Nabil Alì Derruish, 23 anni, meccanico, è il terzo ad arrivare. «L'ho preso io e l'ho spinto fuori. Quando è uscito ho trovato questa Browning riverniciata d'oro e con queste scritte: "Rivoluzione per sempre", "Sul 1˚ settembre non tramonta mai il sole", "32˚ Reparto d'élite". Me la sono messa in tasca mentre ancora lo stavo spingendo. Era ferito alla testa e al fianco sinistro. Fuori chiamavano l'ambulanza, che era a cento metri, in fondo alla nostra colonna di pickup. Non potevamo caricarlo sul nostro, i sedili erano pieni di casse di munizioni, sul cassone c'era una mitragliatrice pesante, una ventitré».

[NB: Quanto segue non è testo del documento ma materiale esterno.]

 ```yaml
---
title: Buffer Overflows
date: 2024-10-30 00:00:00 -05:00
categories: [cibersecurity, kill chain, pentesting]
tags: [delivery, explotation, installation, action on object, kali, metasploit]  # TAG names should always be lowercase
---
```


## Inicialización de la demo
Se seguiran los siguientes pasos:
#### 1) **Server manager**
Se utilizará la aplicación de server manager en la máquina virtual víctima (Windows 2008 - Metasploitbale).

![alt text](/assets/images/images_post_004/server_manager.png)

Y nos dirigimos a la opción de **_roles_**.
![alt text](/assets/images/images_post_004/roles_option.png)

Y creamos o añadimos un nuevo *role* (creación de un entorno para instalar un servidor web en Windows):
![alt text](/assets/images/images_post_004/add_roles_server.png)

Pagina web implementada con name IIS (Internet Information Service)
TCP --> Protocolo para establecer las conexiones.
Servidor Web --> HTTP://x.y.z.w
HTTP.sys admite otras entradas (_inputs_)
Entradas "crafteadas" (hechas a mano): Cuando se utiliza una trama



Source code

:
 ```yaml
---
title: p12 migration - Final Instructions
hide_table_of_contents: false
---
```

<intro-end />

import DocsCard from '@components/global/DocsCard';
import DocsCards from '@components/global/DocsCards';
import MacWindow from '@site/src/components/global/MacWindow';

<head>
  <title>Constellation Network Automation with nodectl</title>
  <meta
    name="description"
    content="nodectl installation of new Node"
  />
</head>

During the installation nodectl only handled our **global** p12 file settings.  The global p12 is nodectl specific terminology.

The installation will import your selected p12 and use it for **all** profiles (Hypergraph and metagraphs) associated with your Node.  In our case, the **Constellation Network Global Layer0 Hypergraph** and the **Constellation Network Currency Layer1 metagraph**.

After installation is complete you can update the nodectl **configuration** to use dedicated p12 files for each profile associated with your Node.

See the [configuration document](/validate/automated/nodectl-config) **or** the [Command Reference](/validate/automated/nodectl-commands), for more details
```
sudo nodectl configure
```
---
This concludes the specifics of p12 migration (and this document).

«Così l'abbiamo messo sul cofano, mentre attorno continuavano le grida "Muammar! Muammar!" e continuava la battaglia. à arrivata dopo poco, l'ambulanza, non saprei calcolare quanto, ma saranno stati minuti. E non vorrei dire bugie, ma da quando l'ho messo sul cofano non ho visto altro, non so altro, noi delle Aquile di Al Riran non sappiamo altro». Il meccanico Nabil dal naso grosso e le orecchie in fuori parla con la pistola d'oro tra le mani: «Un signore di Tripoli venerdì ci ha offerto quasi due milioni in euro per avere questa Browning. Ma ormai è il simbolo della nostra vittoria. E resterà per sempre qui a Misurata».
«Il Magazzino dei Tunisini», è a due chilometri da qui. E Salem, Ahmed e Nabil anche ieri sono andati in quella cella dov'è ancora Gheddafi. Pure loro sanno che è stato ucciso da un colpo alla tempia, pure loro hanno visto i segni dell'autopsia sul corpo devastato. All'entrata danno mascherine per proteggere bocca e naso. E dal container, dopo un minuto, escono donne, anziani con il bastone, bambini: e chi sveniva e chi rideva, e chi sveniva e chi gridava. Poi tutti in piazza a celebrare la nuova Libia. Ma Salem, Ahmed e Nabil no, sono rimasti qui in Brigata, a raccontare la loro storia. Con la pistola d'oro che guarda le festa in tv.